CSL closer to gene therapy treatments for hemophilia B patients in Europe

haemophilia hemophilia

CSL says the European Medicines Agency’s (EMA) Committee for Medicinal Products for Human Use (CHMP) has adopted a positive opinion recommending conditional marketing authorization (CMA) of etranacogene dezaparvovec. 

Etranacogene dezaparvovec is a one-time gene therapy for the treatment of appropriate adults with hemophilia B that reduces the rate of annual bleeds with a single infusion. 

If the marketing authorization for which CSL applied under the brand name HEMGENIX is approved by the European Commission, etranacogene dezaparvovec would be the first gene therapy for people living with hemophilia B in the European Union (EU) and European Economic Area (EEA). 

“The CHMP’s positive opinion moves us one step closer to bringing this ground-breaking innovation to hemophilia B patients in Europe,” said Emmanuelle Lecomte Brisset, senior vice president and head of global regulatory affairs at CSL. 

“Getting a new medicine to this stage of the regulatory process takes the support of many, including clinical trial participants, the hemophilia community in general, investigators, clinicians, regulatory agencies, our people, and our partners at uniQure to name a few. Thank you to all for the role you have played in helping us reach this regulatory milestone in Europe.”  

CSL’s gene therapy positive opinion based on pivotal trial

The positive CHMP opinion is based on findings from the pivotal HOPE-B trial, the largest gene therapy trial in hemophilia B to date. 
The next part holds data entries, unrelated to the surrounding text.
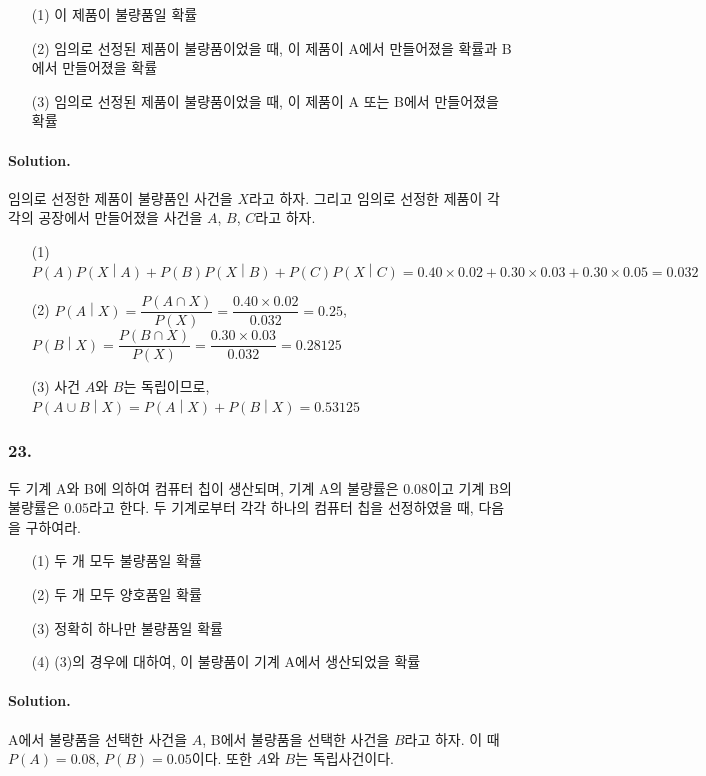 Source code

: \begin{itemize}
	\item[(1)] 이 제품이 불량품일 확률
	\item[(2)] 임의로 선정된 제품이 불량품이었을 때, 이 제품이 A에서 만들어졌을 확률과 B에서 만들어졌을 확률
	\item[(3)] 임의로 선정된 제품이 불량품이었을 때, 이 제품이 A 또는 B에서 만들어졌을 확률
\end{itemize}

\paragraph{Solution.} 임의로 선정한 제품이 불량품인 사건을 $X$라고 하자. 그리고 임의로 선정한 제품이 각각의 공장에서 만들어졌을 사건을 $A$, $B$, $C$라고 하자.
\begin{itemize}
	\item[(1)] $P\left(A\right)P\left(X\middle|A\right) + P\left(B\right)P\left(X\middle|B\right) + P\left(C\right)P\left(X\middle|C\right) = 0.40\times0.02+0.30\times0.03+0.30\times0.05=0.032$
	\item[(2)] $P\left(A\middle|X\right) = \dfrac{P\left(A\cap X\right)}{P\left(X\right)} = \dfrac{0.40\times 0.02}{0.032} = 0.25$, $P\left(B\middle|X\right) = \dfrac{P\left(B\cap X\right)}{P\left(X\right)} = \dfrac{0.30\times 0.03}{0.032} = 0.28125$
	\item[(3)] 사건 $A$와 $B$는 독립이므로, $P\left(A\cup B\middle|X\right) = P\left(A\middle|X\right)+P\left(B\middle|X\right) = 0.53125$
\end{itemize}

\subsubsection{23.} 두 기계 A와 B에 의하여 컴퓨터 칩이 생산되며, 기계 A의 불량률은 $0.08$이고 기계 B의 불량률은 $0.05$라고 한다. 두 기계로부터 각각 하나의 컴퓨터 칩을 선정하였을 때, 다음을 구하여라.

\begin{itemize}
	\item[(1)] 두 개 모두 불량품일 확률
	\item[(2)] 두 개 모두 양호품일 확률
	\item[(3)] 정확히 하나만 불량품일 확률
	\item[(4)] (3)의 경우에 대하여, 이 불량품이 기계 A에서 생산되었을 확률
\end{itemize}

\paragraph{Solution.} A에서 불량품을 선택한 사건을 $A$, B에서 불량품을 선택한 사건을 $B$라고 하자. 이 때 $P\left(A\right) = 0.08$, $P\left(B\right) = 0.05$이다. 또한 $A$와 $B$는 독립사건이다.

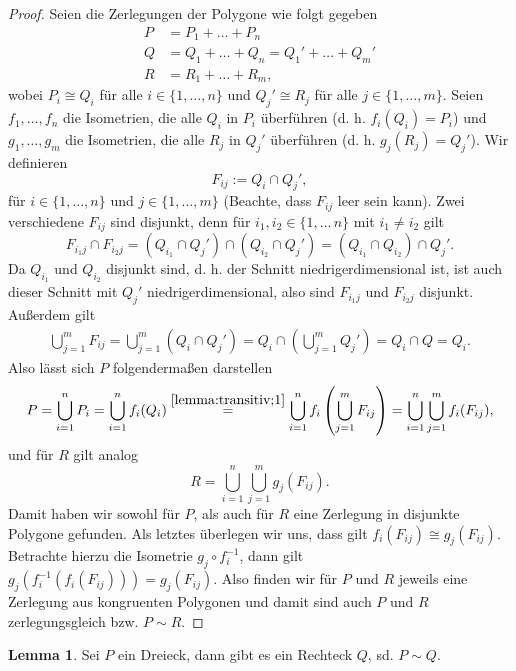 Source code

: \documentclass[11pt,titlepage]{article}
\theoremstyle{definition}
\newtheorem{lemma}[theorem]{Lemma}
\theoremstyle{remark}
\begin{document}
	\begin{proof}
		Seien die Zerlegungen der Polygone wie folgt gegeben
		\begin{align*}
			P &= P_1+\ldots+P_n \\
			Q &= Q_1+\ldots+Q_n = Q_1'+\ldots+Q_m' \\
			R &= R_1+\ldots+R_m,
		\end{align*}
		wobei $P_i\cong Q_i$ für alle $i\in\{1,\ldots,n\}$ und $Q_j'\cong R_j$ für alle $j\in\{1,\ldots,m\}$. 
		Seien $f_1,\ldots,f_n$ die Isometrien, die alle $Q_i$ in $P_i$ überführen (d. h. $f_i(Q_i)=P_i$) und 
		$g_1,\ldots,g_m$ die Isometrien, die alle $R_j$ in $Q_j'$ überführen (d. h. $g_j(R_j)=Q_j'$).
		Wir definieren
		\[ F_{ij}:=Q_i\cap Q_j',\]
		für $i\in\{1,\ldots,n\}$ und $j\in\{1,\ldots,m\}$ (Beachte, dass $F_{ij}$ leer sein kann). Zwei verschiedene 
		$F_{ij}$ sind disjunkt, denn für $i_1,i_2\in\{1,\ldots\,n\}$ mit $i_1\neq i_2$ gilt 
		\[F_{i_1 j}\cap F_{i_2 j}=(Q_{i_1}\cap Q_j')\cap(Q_{i_2}\cap Q_j')=(Q_{i_1}\cap Q_{i_2})\cap Q_j'.\] 
		Da $Q_{i_1}$ und $Q_{i_2}$ disjunkt sind, d. h. der Schnitt niedrigerdimensional ist, ist 
		auch dieser Schnitt mit $Q_j'$ niedrigerdimensional, also sind $F_{i_1j}$ und $F_{i_2j}$ disjunkt. Außerdem gilt
		\begin{align}
			\bigcup_{j=1}^m F_{ij} = \bigcup_{j=1}^m \left( Q_i \cap Q_j' \right) = 
			Q_i \cap \left( \bigcup_{j=1}^m Q_j' \right)=Q_i \cap Q = Q_i. \label{lemma:transitiv;1}
		\end{align}
		Also lässt sich $P$ folgendermaßen darstellen
		\[ P=\bigcup_{i=1}^n P_i = \bigcup_{i=1}^n f_i(Q_i) \overset{\ref{lemma:transitiv;1}}{=}\bigcup_{i=1}^n f_i 
		\left(\bigcup_{j=1}^m F_{ij} \right) =
		\bigcup_{i=1}^n \bigcup_{j=1}^m f_i(F_{ij}), \]
		und für $R$ gilt analog
		\[ R=\bigcup_{i=1}^n \bigcup_{j=1}^m g_j(F_{ij}). \]
		Damit haben wir sowohl für $P$, als auch für $R$ eine Zerlegung in disjunkte Polygone 
		gefunden. Als letztes überlegen wir uns, dass gilt $f_i(F_{ij})\cong g_j(F_{ij})$. Betrachte hierzu die Isometrie 
		$g_j\circ f_i^{-1}$, dann gilt $g_j(f_i^{-1}(f_i(F_{ij})))=g_j(F_{ij})$. Also finden wir für $P$ und $R$ jeweils eine 
		Zerlegung aus kongruenten Polygonen und damit sind auch $P$ und $R$ zerlegungsgleich bzw. $P\sim R$.
	\end{proof}
	
	\begin{lemma}
		Sei $P$ ein Dreieck, dann gibt es ein Rechteck $Q$, sd. $P\sim Q$. \label{lemma:dreieck,rechteck}
	\end{lemma}
	
\end{document}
These findings showed that hemophilia B patients treated with etranacogene dezaparvovec demonstrated stable and durable increases in mean Factor IX (FIX) activity levels (with a mean FIX activity of 36.9%) which led to an adjusted annualized bleed rate (ABR) reduction of 64%. Following infusion of etranacogene dezaparvovec, 96% of patients discontinued routine FIX prophylaxis.

The HOPE-B study 24 months analysis showed a sustained and durable effect of etranacogene dezaparvovec. In a clinical setting, etranacogene dezaparvovec continued to be generally well-tolerated with no serious treatment-related adverse events.

The positive opinion from the CHMP will now be reviewed by the European Commission, which has the authority to approve medicines for the European Union member states. 

The multi-year clinical development of etranacogene dezaparvovec was led by uniQure and sponsorship of the clinical trials transitioned to CSL after it licensed global rights to commercialize the treatment. Etranacogene dezaparvovec was recently approved by the U.S. Food and Drug Administration.